What he brought to spycraft was the intellectual model of the New Criticism, which, as one contributor to Furioso put it, was propelled by “the discovery that it is possible and proper for a poet to mean two differing or even opposing things at the same time."

( Gladwell, The New Yorker)

Saturday, May 8, 2010

Seth Landman's (Blurry) Whale

Sometimes a book is only truly read when it's read twice, or more than twice, because reading it just once is just not enough, is only half-reading it, as if the definition of the number one, in this special case, is half-of-one. I'm not talking about the Da Vinci Code. With the Da Vinci Code, reading it once is one-half too many. You only need to read half of the Da Vinci Code (the second half) to have fully read it. In this case the definition of the number one is actually two, so that to equal one, you only need half-of-one.
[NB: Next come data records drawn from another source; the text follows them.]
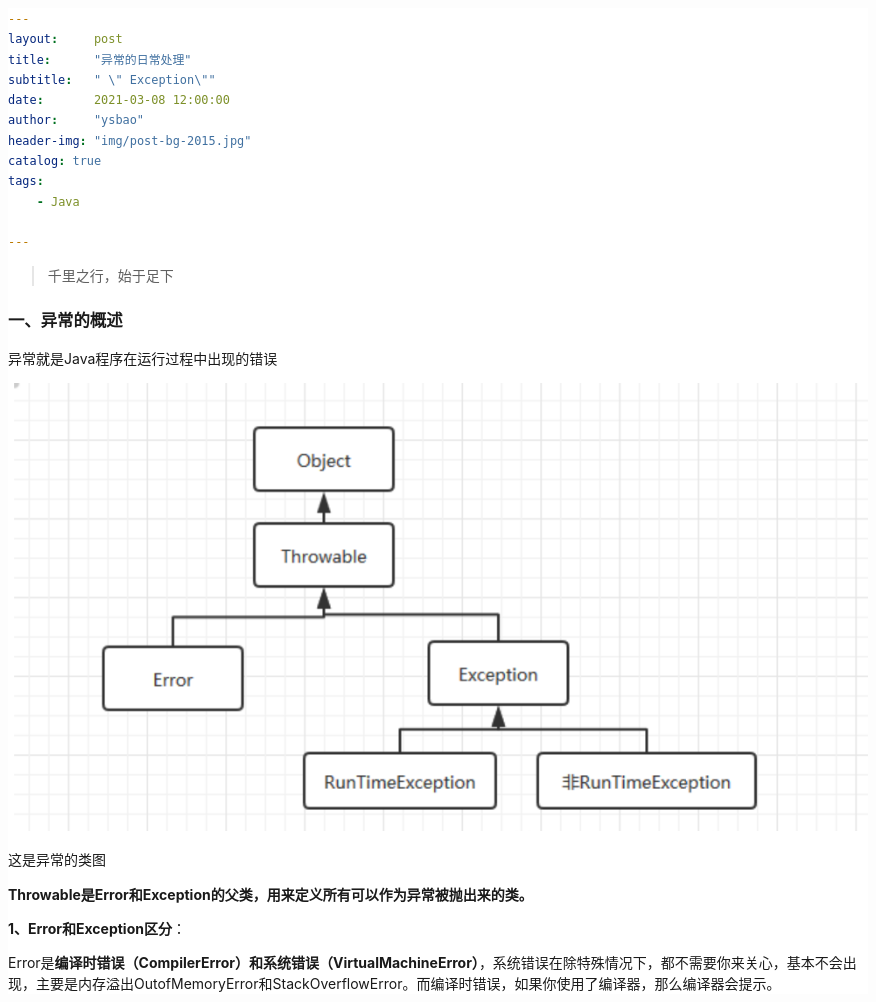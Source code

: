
```yaml
---
layout:     post
title:      "异常的日常处理"
subtitle:   " \" Exception\""
date:       2021-03-08 12:00:00
author:     "ysbao"
header-img: "img/post-bg-2015.jpg"
catalog: true
tags:
    - Java

---
```


> 千里之行，始于足下

### 一、异常的概述

异常就是Java程序在运行过程中出现的错误

![img](/img/java/Exception/picture_01.png)

这是异常的类图

**Throwable是Error和Exception的父类，用来定义所有可以作为异常被抛出来的类。**



**1、Error和Exception区分**：

Error是**编译时错误（CompilerError）和系统错误（VirtualMachineError）**，系统错误在除特殊情况下，都不需要你来关心，基本不会出现，主要是内存溢出OutofMemoryError和StackOverflowError。而编译时错误，如果你使用了编译器，那么编译器会提示。
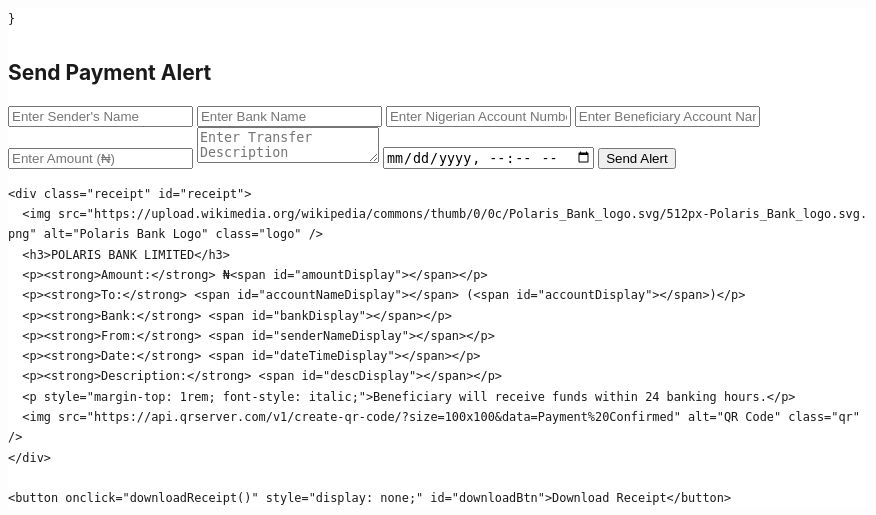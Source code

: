     }
  </style>
</head>
<body>
  <div class="container">
    <h2>Send Payment Alert</h2>
    <input type="text" id="senderName" placeholder="Enter Sender's Name">
    <input type="text" id="bankName" placeholder="Enter Bank Name">
    <input type="text" id="accountNumber" placeholder="Enter Nigerian Account Number" maxlength="10">
    <input type="text" id="accountName" placeholder="Enter Beneficiary Account Name">
    <input type="number" id="amount" placeholder="Enter Amount (₦)">
    <textarea id="description" placeholder="Enter Transfer Description"></textarea>
    <input type="datetime-local" id="transactionDateTime" placeholder="Select Date and Time">
    <button onclick="sendAlert()">Send Alert</button>

    <div class="receipt" id="receipt">
      <img src="https://upload.wikimedia.org/wikipedia/commons/thumb/0/0c/Polaris_Bank_logo.svg/512px-Polaris_Bank_logo.svg.png" alt="Polaris Bank Logo" class="logo" />
      <h3>POLARIS BANK LIMITED</h3>
      <p><strong>Amount:</strong> ₦<span id="amountDisplay"></span></p>
      <p><strong>To:</strong> <span id="accountNameDisplay"></span> (<span id="accountDisplay"></span>)</p>
      <p><strong>Bank:</strong> <span id="bankDisplay"></span></p>
      <p><strong>From:</strong> <span id="senderNameDisplay"></span></p>
      <p><strong>Date:</strong> <span id="dateTimeDisplay"></span></p>
      <p><strong>Description:</strong> <span id="descDisplay"></span></p>
      <p style="margin-top: 1rem; font-style: italic;">Beneficiary will receive funds within 24 banking hours.</p>
      <img src="https://api.qrserver.com/v1/create-qr-code/?size=100x100&data=Payment%20Confirmed" alt="QR Code" class="qr" />
    </div>

    <button onclick="downloadReceipt()" style="display: none;" id="downloadBtn">Download Receipt</button>
  </div>

  
  <script src="https://cdn.jsdelivr.net/npm/html2canvas@1.4.1/dist/html2canvas.min.js"></script>

  <script>
    function sendAlert() {
      const sender = document.getElementById('senderName').value.trim();
      const bank = document.getElementById('bankName').value.trim();
      const account = document.getElementById('accountNumber').value.trim();
      const accountName = document.getElementById('accountName').value.trim();
      const amount = document.getElementById('amount').value.trim();
      const description = document.getElementById('description').value.trim();
      const dateTimeInput = document.getElementById('transactionDateTime').value;

      if (!sender || !bank || !account || !accountName || !dateTimeInput) {
        alert('Please fill in all required fields.');
        return;
      }

      if (account.length !== 10 || isNaN(account)) {
        alert('Please enter a valid 10-digit account number.');
        return;
      }
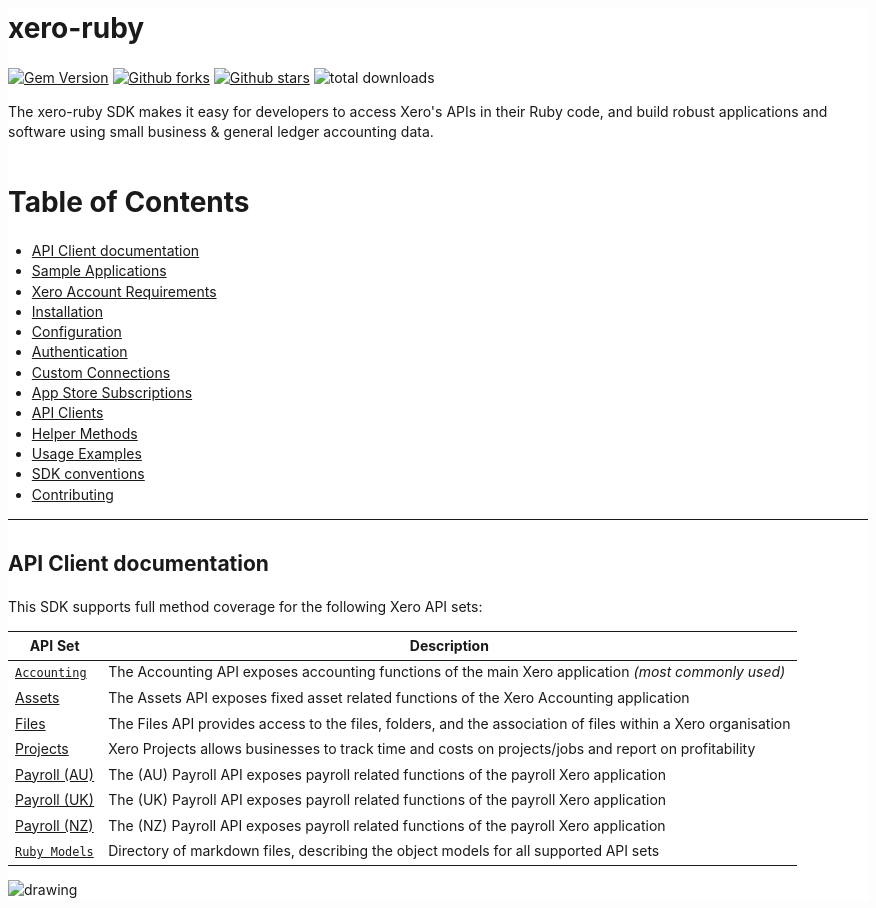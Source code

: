 # xero-ruby
[![Gem Version](https://badge.fury.io/rb/xero-ruby.svg)](https://badge.fury.io/rb/xero-ruby)
[![Github forks](https://img.shields.io/github/forks/XeroAPI/xero-ruby.svg)](https://github.com/XeroAPI/xero-ruby/network)
[![Github stars](https://img.shields.io/github/stars/XeroAPI/xero-ruby.svg)](https://github.com/XeroAPI/xero-ruby/stargazers)
![total downloads](https://ruby-gem-downloads-badge.herokuapp.com/xero-ruby?type=total)

The xero-ruby SDK makes it easy for developers to access Xero's APIs in their Ruby code, and build robust applications and software using small business & general ledger accounting data.
# Table of Contents
- [API Client documentation](#api-client-documentation)
- [Sample Applications](#sample-applications)
- [Xero Account Requirements](#xero-account-requirements)
- [Installation](#installation)
- [Configuration](#configuration)
- [Authentication](#authentication)
- [Custom Connections](#custom-connections)
- [App Store Subscriptions](#app-store-subscriptioons)
- [API Clients](#api-clients)
- [Helper Methods](#helper-methods)
- [Usage Examples](#usage-examples)
- [SDK conventions](#sdk-conventions)
- [Contributing](#contributing)

<hr>

## API Client documentation
This SDK supports full method coverage for the following Xero API sets:

| API Set | Description |
| --- | --- |
| [`Accounting`](https://xeroapi.github.io/xero-ruby/accounting/index.html) | The Accounting API exposes accounting functions of the main Xero application *(most commonly used)*
| [Assets](https://xeroapi.github.io/xero-ruby/assets/index.html) | The Assets API exposes fixed asset related functions of the Xero Accounting application |
| [Files](https://xeroapi.github.io/xero-ruby/files/index.html) | The Files API provides access to the files, folders, and the association of files within a Xero organisation |
| [Projects](https://xeroapi.github.io/xero-ruby/projects/index.html) | Xero Projects allows businesses to track time and costs on projects/jobs and report on profitability |
| [Payroll (AU)](https://xeroapi.github.io/xero-ruby/payroll_au/index.html) | The (AU) Payroll API exposes payroll related functions of the payroll Xero application |
| [Payroll (UK)](https://xeroapi.github.io/xero-ruby/payroll_uk/index.html) | The (UK) Payroll API exposes payroll related functions of the payroll Xero application |
| [Payroll (NZ)](https://xeroapi.github.io/xero-ruby/payroll_nz/index.html) | The (NZ) Payroll API exposes payroll related functions of the payroll Xero application |
| [`Ruby Models`](/docs/) | Directory of markdown files, describing the object models for all supported API sets |

<img src="https://i.imgur.com/0MsvkGB.png" alt="drawing" width="350"/>
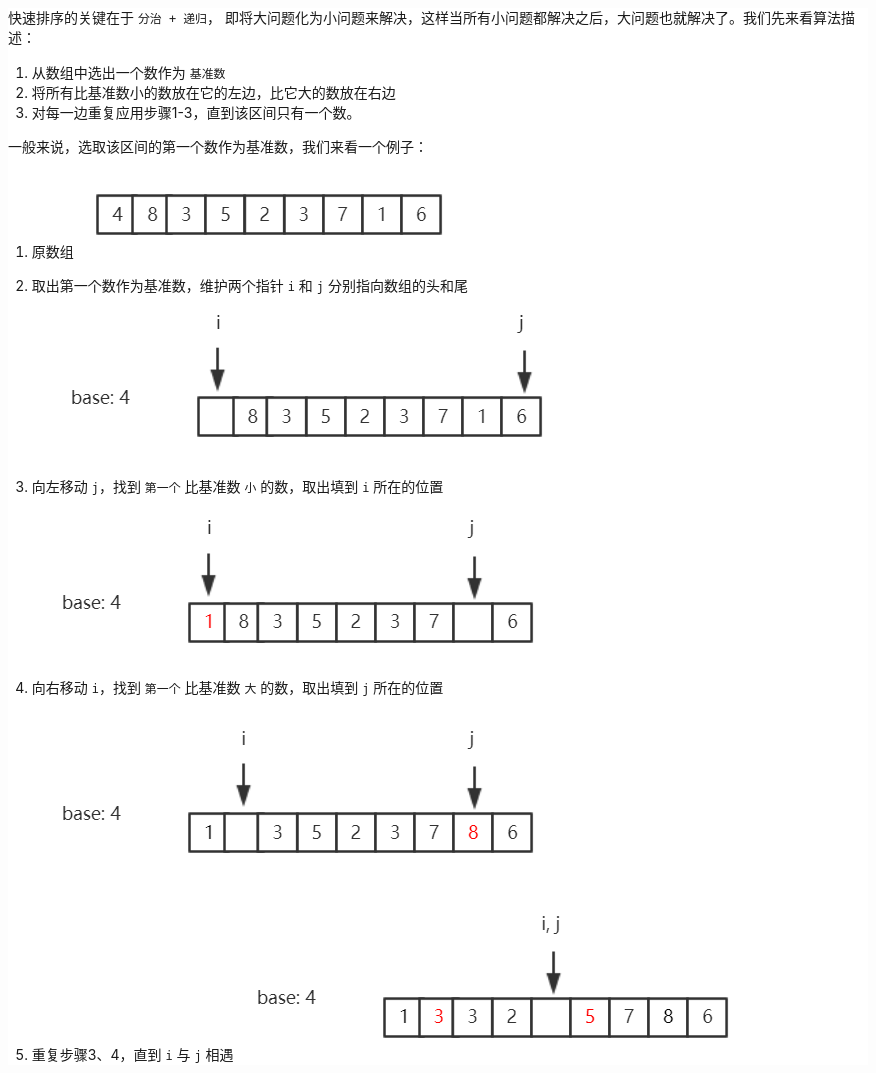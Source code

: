 快速排序的关键在于 `分治 + 递归`， 即将大问题化为小问题来解决，这样当所有小问题都解决之后，大问题也就解决了。我们先来看算法描述：

1. 从数组中选出一个数作为 `基准数`
2. 将所有比基准数小的数放在它的左边，比它大的数放在右边
3. 对每一边重复应用步骤1-3，直到该区间只有一个数。

一般来说，选取该区间的第一个数作为基准数，我们来看一个例子：

1. 原数组
![](/assets/images/0913/1-0.png)

2. 取出第一个数作为基准数，维护两个指针 `i` 和 `j` 分别指向数组的头和尾
![](/assets/images/0913/1-1.png)

3. 向左移动 `j`，找到 `第一个` 比基准数 `小` 的数，取出填到 `i` 所在的位置
![](/assets/images/0913/1-2.png)

4. 向右移动 `i`，找到 `第一个` 比基准数 `大` 的数，取出填到 `j` 所在的位置
![](/assets/images/0913/1-3.png)

5. 重复步骤3、4，直到 `i` 与 `j` 相遇
![](/assets/images/0913/1-4.png)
Scratch that. Don't read the Da Vinci Code at all.

I'm surprised by myself. I meant to write about Seth Landman's The Wild Hawk the Sea when I set down to write. I am still going to write about The Wild Hawk the Sea, which is out from Minutes Books, and which I just finished reading a second time, now having completely read it.

With fifteen poems, none exceeding a page in length (I don't know why that's relevant), The Wild Hawk the Sea is impossible to summarize. Sure, there's a ruminating "I" running through it, dislocation, derangements of various ilk, surprising or mysterious juxtaposition, but those are words that fall away.

Let your uncertainty sniff out the truth. Steer yourself in tricky ways. Tricky steering is not only necessary, but it also looks good from above. If the Spanish Inquisition got its hands on this book, they would take up other lines of work. Or, with tenuous conviction, they'd give Landman a few half-hearted thwacks, while in their skulls much more resonating thwacking would be occurring. What I'm saying is inside my skull there is thwacking. What I'm not saying is I am the Spanish Inquisition. The Wild Hawk the Sea has a whale on the cover, at least on my copy. And I won't even mention how many Wakefields there are inside. Also inside is this great poem:

Portable Flowers

Portable flowers came to my mind,
and I thought, as in all other things,
do I need to say my? Music alone
had helped me up until this moment,
and now these flowers, little performers
in the vase of my massive, golden brain
creep in and open a curtain I knew
not existed. And here on earth, a melody
doesn't end; I'm squatting on a mountaintop
now; now bawling at something vast in a
wildflower; I'm wholesome on horseback,
late sunset, hawks carving up the clouds.
Oh, this is the warmest afternoon, and
it drives away the chill in my heart,
though perhaps in feeling more myself,
for the first time in so long, I'm really on
a great bluff, cultivating a gloom more my own.

Also, following all that up with the business side of sides, Landman's poem "The Coast," which is in The Wild Hawk the Sea, first appeared in the pages of notnostrums. His life is here and here and here. Not here.